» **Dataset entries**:

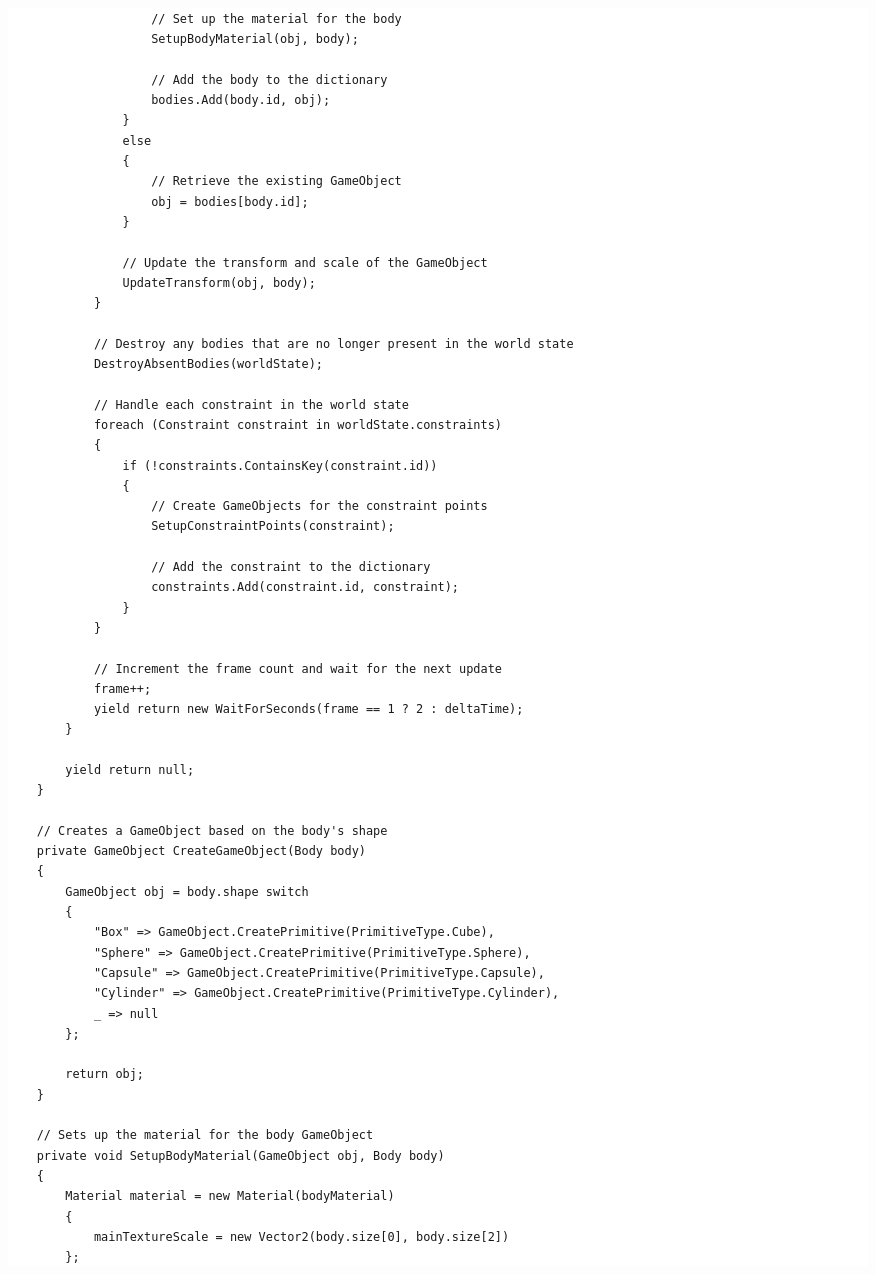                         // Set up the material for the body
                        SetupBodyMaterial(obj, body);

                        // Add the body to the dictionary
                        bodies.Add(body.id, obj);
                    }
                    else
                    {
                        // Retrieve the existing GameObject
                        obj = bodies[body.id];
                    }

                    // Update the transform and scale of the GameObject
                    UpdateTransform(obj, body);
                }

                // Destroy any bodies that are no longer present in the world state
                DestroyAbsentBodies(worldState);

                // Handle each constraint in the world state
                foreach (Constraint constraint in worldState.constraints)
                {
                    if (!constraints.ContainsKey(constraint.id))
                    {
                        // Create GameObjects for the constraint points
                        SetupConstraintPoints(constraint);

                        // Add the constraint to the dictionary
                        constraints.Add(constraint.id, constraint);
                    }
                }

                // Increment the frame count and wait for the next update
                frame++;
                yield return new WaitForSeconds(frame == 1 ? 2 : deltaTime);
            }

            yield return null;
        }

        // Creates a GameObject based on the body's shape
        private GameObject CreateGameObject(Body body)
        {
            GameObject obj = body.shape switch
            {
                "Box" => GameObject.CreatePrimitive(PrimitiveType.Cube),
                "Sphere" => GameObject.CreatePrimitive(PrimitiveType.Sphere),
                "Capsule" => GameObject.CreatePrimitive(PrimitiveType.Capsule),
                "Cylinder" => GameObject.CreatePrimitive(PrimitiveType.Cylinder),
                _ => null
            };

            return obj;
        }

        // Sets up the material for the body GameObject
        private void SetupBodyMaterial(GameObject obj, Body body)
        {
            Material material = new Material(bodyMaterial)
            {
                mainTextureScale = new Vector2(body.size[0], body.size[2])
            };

» **ACTIVITY**:
If the word "worldState" is on a line above, return that line.

» **EXERCISE RESPONSE**:
                DestroyAbsentBodies(worldState);
                foreach (Constraint constraint in worldState.constraints)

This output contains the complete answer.